Quote from: jj2007 on November 11, 2007, 12:39:09 PM
Quote from: Ultrano on November 11, 2007, 07:19:07 AMIf nrandom() returns "0", take the first empty slot. If nrandom() returns "33", take the 34th empty slot.
It's not striking that ball 45 is rarely taken - you give a chance for it to be taken _only_ on the first draw!
Indeed. What you might do instead is to offer the full 45 in each loop, check if the drawn number has been used already, and discard if it has been used.
Other option, maybe more precise: Instead of discarding and repeating, provide an initial table with 45 entries
balls  db 1,2,3,4,5,6, ... 44,45
.. and apply the random generator with equal chances for all 45 entries.
Now assume that 5 has been drawn in the first round:
- copy 6...45 into the initial 5..44 slots
- which results in a modified table 1,2,3,4,6,...45
- apply the random generator with equal chances for all remaining 44 entries

This procedure mimics exactly what happens in reality.

cobold

Thanks to everone for your feedback. For now I'm trying to adept all the ideas.

Mark Jones

A 64kb serial result of Agner Fog's prng routine (analyzed with ent.exe) yields:

Entropy = 7.997172 bits per byte.

Optimum compression would reduce the size
of this 65536 byte file by 0 percent.

Chi square distribution for 65536 samples is 256.51, and randomly
would exceed this value 50.00 percent of the times.

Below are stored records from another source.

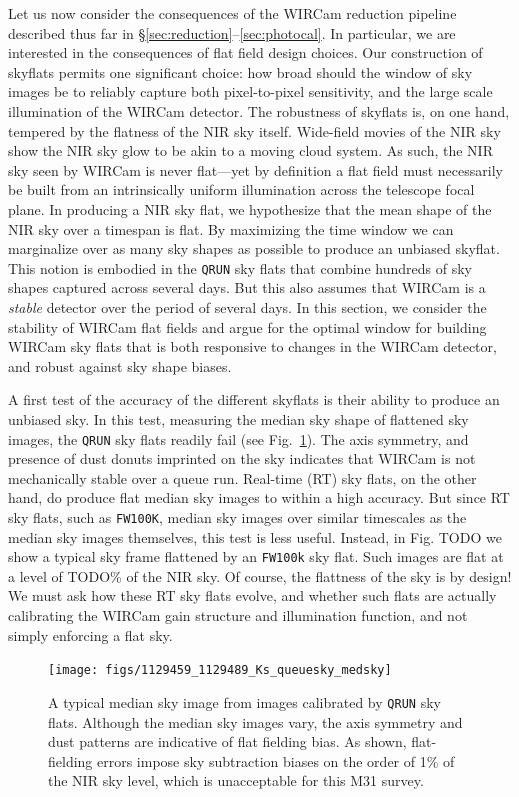 \documentclass[iop]{emulateapj}
\newcommand{\todo}[1]{\textcolor{RedOrange}{#1}} %
\newcommand{\Fig}[1]{Fig.~\ref{fig:#1}}  %
\newcommand{\Sec}[1]{\S\ref{sec:#1}}  %
\begin{document}
Let us now consider the consequences of the WIRCam reduction pipeline described thus far in \Sec{reduction}--\ref{sec:photocal}.
In particular, we are interested in the consequences of flat field design choices.
Our construction of skyflats permits one significant choice: how broad should the window of sky images be to reliably capture both pixel-to-pixel sensitivity, and the large scale illumination of the WIRCam detector.
The robustness of skyflats is, on one hand, tempered by the flatness of the NIR sky itself.
Wide-field movies of the NIR sky \citep{Adams:1996} show the NIR sky glow to be akin to a moving cloud system.
As such, the NIR sky seen by WIRCam is never flat—yet by definition a flat field must necessarily be built from an intrinsically uniform illumination across the telescope focal plane.
In producing a NIR sky flat, we hypothesize that the mean shape of the NIR sky over a timespan is flat.
By maximizing the time window we can marginalize over as many sky shapes as possible to produce an unbiased skyflat.
This notion is embodied in the \texttt{QRUN} sky flats that combine hundreds of sky shapes captured across several days.
But this also assumes that WIRCam is a \emph{stable} detector over the period of several days.
In this section, we consider the stability of WIRCam flat fields and argue for the optimal window for building WIRCam sky flats that is both responsive to changes in the WIRCam detector, and robust against sky shape biases.

A first test of the accuracy of the different skyflats is their ability to produce an unbiased sky.
In this test, measuring the median sky shape of flattened sky images, the \texttt{QRUN} sky flats readily fail (see \Fig{qrun_median_sky}).
The axis symmetry, and presence of dust donuts imprinted on the sky indicates that WIRCam is not mechanically stable over a queue run.
Real-time (RT) sky flats, on the other hand, do produce flat median sky images to within a high accuracy.
But since RT sky flats, such as \texttt{FW100K}, median sky images over similar timescales as the median sky images themselves, this test is less useful.
Instead, in \todo{Fig. TODO} we show a typical sky frame flattened by an \texttt{FW100k} sky flat.
Such images are flat at a level of \todo{TODO}\% of the NIR sky.
Of course, the flattness of the sky is by design! We must ask how these RT sky flats evolve, and whether such flats are actually calibrating the WIRCam gain structure and illumination function, and not simply enforcing a flat sky.

\begin{figure}[t]
\centering
\texttt{[image: figs/1129459\_1129489\_Ks\_queuesky\_medsky]}
\caption{A typical median sky image from images calibrated by \texttt{QRUN} sky flats.
Although the median sky images vary,  the axis symmetry and dust patterns are indicative of flat fielding bias.
As shown, flat-fielding errors impose sky subtraction biases on the order of 1\% of the NIR sky level, which is unacceptable for this M31 survey.}
\label{fig:qrun_median_sky}
\end{figure}
\end{document}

Arithmetic mean value of data bytes is 127.9213 (127.5 = random).
Monte Carlo value for Pi is 3.130562168 (error 0.35 percent).
Serial correlation coefficient is 0.003217 (totally uncorrelated = 0.0).


That's the best PRNG I've seen. For larger sample sets (1MB, 10MB) the numbers approach the ideals.
"To deny our impulses... foolish; to revel in them, chaos." MCJ 2003.08

Tedd

Quote from: jj2007 on November 11, 2007, 04:14:39 PM
Other option, maybe more precise: Instead of discarding and repeating, provide an initial table with 45 entries
balls  db 1,2,3,4,5,6, ... 44,45
.. and apply the random generator with equal chances for all 45 entries.
Now assume that 5 has been drawn in the first round:
- copy 6...45 into the initial 5..44 slots
- which results in a modified table 1,2,3,4,6,...45
- apply the random generator with equal chances for all remaining 44 entries

This procedure mimics exactly what happens in reality.
To avoid the copying (which is inherently slow), you can count through the list until you find the Nth undrawn number.
Or, if you have complete faith in randomness (you shouldn't :lol) then you can swap the Nth number with the last element of the list -- a random random number is still random.
No snowflake in an avalanche feels responsible.